Please show each line of the listing where "frac" is present.

(Source data begins)

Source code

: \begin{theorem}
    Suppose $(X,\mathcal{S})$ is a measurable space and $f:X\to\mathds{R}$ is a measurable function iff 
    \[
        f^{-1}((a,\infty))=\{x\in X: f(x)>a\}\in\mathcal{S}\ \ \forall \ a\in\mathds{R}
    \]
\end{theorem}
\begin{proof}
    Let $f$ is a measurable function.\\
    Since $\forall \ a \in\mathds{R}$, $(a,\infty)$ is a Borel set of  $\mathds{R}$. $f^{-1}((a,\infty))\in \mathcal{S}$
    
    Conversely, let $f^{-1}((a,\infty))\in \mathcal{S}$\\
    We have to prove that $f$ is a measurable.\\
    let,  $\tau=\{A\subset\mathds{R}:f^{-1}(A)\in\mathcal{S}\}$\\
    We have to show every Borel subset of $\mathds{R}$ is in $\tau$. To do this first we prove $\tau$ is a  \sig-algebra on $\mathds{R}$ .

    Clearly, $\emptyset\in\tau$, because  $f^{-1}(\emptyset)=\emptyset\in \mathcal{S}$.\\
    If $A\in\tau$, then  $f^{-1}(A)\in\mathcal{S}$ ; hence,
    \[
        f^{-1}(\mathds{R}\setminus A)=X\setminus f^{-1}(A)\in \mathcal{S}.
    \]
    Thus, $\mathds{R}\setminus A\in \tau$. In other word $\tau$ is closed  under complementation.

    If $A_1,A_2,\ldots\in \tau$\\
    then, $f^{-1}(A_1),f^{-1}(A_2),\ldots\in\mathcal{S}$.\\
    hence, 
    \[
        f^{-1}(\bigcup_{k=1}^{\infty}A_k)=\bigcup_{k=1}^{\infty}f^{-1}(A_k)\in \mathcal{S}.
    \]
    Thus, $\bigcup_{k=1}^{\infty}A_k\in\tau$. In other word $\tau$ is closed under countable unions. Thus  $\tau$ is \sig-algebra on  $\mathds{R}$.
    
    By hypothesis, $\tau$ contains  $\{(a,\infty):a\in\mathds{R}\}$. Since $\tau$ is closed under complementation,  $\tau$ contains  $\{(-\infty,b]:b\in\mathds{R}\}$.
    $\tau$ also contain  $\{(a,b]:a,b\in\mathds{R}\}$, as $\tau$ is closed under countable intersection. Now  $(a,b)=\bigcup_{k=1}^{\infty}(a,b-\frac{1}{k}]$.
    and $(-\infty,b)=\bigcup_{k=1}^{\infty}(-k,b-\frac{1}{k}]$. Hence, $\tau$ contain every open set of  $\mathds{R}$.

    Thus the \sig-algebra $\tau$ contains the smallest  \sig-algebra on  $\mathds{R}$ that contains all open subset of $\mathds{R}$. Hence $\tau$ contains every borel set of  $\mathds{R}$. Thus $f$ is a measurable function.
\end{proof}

(Source data ends)

Exercise result:
    $\tau$ also contain  $\{(a,b]:a,b\in\mathds{R}\}$, as $\tau$ is closed under countable intersection. Now  $(a,b)=\bigcup_{k=1}^{\infty}(a,b-\frac{1}{k}]$.
    and $(-\infty,b)=\bigcup_{k=1}^{\infty}(-k,b-\frac{1}{k}]$. Hence, $\tau$ contain every open set of  $\mathds{R}$.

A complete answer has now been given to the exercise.